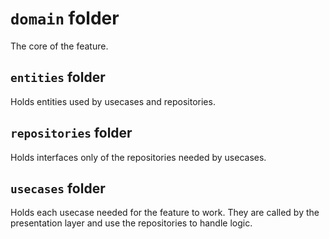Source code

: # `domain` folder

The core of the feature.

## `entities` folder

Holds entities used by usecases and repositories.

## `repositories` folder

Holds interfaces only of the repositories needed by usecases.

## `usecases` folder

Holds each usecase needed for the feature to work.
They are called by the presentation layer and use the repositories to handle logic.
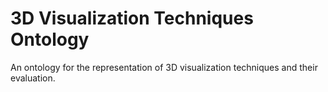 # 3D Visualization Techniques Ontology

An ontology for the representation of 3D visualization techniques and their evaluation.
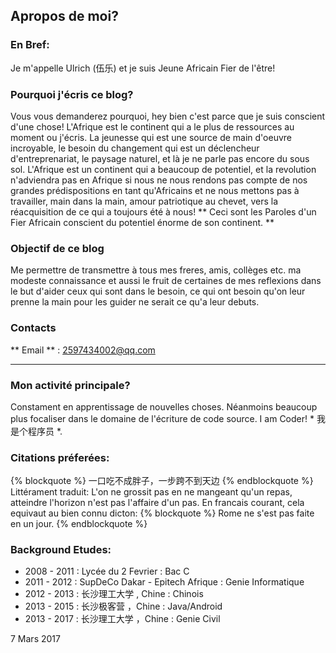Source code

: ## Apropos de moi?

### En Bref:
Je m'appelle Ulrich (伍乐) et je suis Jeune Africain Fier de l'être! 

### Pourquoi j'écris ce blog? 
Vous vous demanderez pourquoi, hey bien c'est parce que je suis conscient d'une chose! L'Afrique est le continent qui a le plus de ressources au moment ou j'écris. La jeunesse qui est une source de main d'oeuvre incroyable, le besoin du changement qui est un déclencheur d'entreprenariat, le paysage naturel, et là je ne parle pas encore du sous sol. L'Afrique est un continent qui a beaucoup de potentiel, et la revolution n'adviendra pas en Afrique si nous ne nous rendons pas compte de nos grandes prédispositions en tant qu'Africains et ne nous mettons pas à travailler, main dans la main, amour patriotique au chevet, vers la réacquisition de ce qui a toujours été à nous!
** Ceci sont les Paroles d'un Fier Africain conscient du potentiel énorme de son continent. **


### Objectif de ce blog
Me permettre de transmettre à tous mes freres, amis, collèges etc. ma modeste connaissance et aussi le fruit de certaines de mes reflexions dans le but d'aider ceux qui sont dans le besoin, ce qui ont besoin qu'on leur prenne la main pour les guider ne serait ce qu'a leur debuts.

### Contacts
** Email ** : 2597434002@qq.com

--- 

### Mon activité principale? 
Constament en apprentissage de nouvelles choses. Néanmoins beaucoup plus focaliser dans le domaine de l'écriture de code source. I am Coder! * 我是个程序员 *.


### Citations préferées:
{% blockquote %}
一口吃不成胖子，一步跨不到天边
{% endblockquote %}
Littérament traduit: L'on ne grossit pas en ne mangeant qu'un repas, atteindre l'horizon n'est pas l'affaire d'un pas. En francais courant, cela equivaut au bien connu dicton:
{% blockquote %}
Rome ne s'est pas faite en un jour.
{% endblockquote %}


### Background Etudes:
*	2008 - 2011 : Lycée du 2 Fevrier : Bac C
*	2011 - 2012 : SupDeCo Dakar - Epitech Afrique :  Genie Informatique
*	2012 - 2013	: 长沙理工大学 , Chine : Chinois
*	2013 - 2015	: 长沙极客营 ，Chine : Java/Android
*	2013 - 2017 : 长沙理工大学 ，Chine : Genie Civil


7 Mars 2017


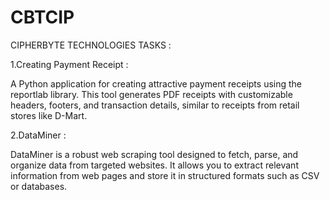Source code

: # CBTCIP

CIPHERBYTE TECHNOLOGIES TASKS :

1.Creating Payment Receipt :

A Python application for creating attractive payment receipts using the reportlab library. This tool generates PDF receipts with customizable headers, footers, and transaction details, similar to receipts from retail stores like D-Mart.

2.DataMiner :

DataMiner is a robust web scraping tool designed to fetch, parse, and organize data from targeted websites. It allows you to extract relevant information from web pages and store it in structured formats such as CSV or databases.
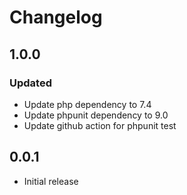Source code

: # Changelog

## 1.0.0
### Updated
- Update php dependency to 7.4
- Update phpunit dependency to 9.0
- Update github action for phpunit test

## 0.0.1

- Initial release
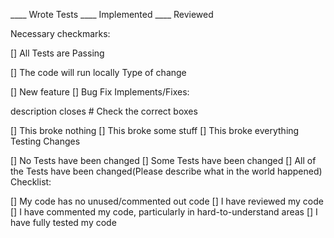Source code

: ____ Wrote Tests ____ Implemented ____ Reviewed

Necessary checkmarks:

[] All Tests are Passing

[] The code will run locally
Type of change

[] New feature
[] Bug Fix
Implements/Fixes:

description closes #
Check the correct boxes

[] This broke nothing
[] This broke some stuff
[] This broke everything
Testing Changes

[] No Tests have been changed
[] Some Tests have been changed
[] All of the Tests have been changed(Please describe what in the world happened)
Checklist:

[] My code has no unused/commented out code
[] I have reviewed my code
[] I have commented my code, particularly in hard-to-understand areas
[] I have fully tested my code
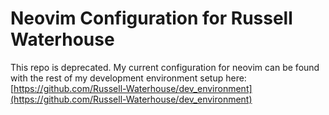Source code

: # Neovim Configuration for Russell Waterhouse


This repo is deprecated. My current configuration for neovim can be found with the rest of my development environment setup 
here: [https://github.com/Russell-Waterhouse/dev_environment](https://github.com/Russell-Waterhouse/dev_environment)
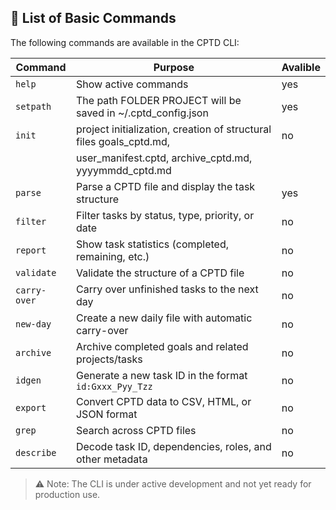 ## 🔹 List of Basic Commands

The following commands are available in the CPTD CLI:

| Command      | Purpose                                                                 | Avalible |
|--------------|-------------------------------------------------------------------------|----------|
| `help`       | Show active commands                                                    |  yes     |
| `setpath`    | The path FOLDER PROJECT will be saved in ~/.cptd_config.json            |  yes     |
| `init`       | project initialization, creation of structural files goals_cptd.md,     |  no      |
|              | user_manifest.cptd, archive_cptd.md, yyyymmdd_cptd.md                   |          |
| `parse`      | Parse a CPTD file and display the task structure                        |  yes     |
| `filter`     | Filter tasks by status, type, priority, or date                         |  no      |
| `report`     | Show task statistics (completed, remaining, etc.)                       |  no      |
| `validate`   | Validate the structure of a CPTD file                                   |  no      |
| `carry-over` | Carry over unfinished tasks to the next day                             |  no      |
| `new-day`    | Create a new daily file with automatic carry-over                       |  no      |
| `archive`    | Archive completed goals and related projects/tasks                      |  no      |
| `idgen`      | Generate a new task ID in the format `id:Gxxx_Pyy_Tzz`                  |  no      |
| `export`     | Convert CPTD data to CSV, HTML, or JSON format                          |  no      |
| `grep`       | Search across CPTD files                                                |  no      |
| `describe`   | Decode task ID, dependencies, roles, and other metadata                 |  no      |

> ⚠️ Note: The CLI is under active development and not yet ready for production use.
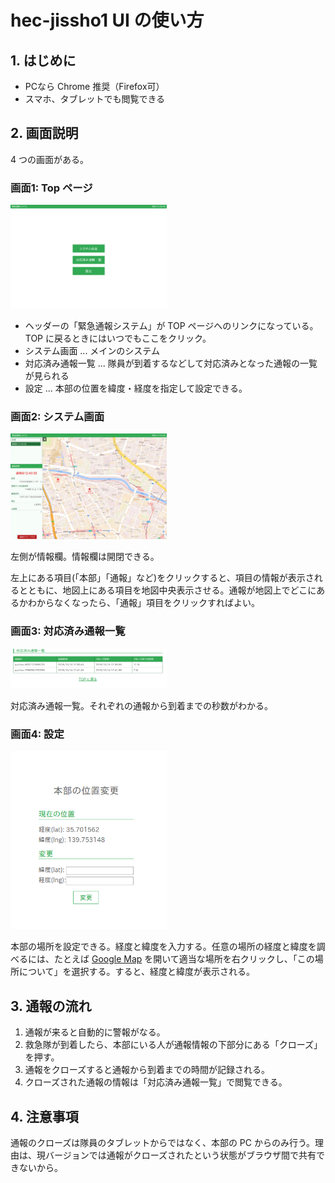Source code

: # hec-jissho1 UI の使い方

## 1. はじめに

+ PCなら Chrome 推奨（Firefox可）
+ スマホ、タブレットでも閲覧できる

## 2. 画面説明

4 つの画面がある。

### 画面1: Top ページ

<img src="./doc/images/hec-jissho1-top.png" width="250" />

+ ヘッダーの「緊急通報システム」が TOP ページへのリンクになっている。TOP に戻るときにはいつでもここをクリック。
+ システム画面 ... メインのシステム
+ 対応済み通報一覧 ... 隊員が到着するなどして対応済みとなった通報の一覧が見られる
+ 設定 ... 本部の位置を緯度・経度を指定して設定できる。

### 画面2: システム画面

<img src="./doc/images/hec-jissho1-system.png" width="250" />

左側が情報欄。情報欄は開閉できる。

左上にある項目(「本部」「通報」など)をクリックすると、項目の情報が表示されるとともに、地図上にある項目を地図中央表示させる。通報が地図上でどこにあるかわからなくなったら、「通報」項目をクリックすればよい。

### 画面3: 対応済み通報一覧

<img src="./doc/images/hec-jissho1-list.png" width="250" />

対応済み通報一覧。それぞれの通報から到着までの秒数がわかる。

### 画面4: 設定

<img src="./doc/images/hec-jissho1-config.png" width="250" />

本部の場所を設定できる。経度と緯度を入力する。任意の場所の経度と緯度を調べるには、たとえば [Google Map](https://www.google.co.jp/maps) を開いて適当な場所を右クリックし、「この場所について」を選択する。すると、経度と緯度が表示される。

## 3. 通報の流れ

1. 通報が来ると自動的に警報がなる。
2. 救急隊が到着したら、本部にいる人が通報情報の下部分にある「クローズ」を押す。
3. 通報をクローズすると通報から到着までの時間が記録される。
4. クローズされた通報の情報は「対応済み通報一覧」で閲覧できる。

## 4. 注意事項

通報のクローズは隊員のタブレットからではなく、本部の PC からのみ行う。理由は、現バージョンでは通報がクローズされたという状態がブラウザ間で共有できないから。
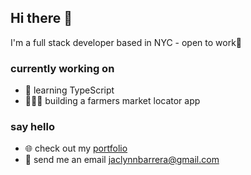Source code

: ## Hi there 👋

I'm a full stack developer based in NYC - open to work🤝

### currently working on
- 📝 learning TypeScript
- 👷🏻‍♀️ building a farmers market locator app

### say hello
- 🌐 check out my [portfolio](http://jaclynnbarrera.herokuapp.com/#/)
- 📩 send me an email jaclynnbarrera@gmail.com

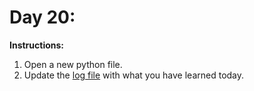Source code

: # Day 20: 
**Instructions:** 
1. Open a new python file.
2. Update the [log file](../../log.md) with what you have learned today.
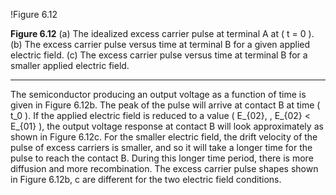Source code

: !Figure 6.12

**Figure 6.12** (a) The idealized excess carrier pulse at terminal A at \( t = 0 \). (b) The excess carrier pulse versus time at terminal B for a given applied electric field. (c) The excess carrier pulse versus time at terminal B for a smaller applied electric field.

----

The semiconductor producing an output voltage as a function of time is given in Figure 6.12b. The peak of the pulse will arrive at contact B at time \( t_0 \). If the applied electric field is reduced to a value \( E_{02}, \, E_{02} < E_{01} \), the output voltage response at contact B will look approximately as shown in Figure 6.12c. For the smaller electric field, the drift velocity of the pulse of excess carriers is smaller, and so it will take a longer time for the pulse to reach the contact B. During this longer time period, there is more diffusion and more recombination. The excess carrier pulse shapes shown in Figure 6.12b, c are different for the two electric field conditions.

**Aim of the task:** Go through the data and gather every line that holds "broke".

**The answer:**
[] This broke nothing
[] This broke some stuff
[] This broke everything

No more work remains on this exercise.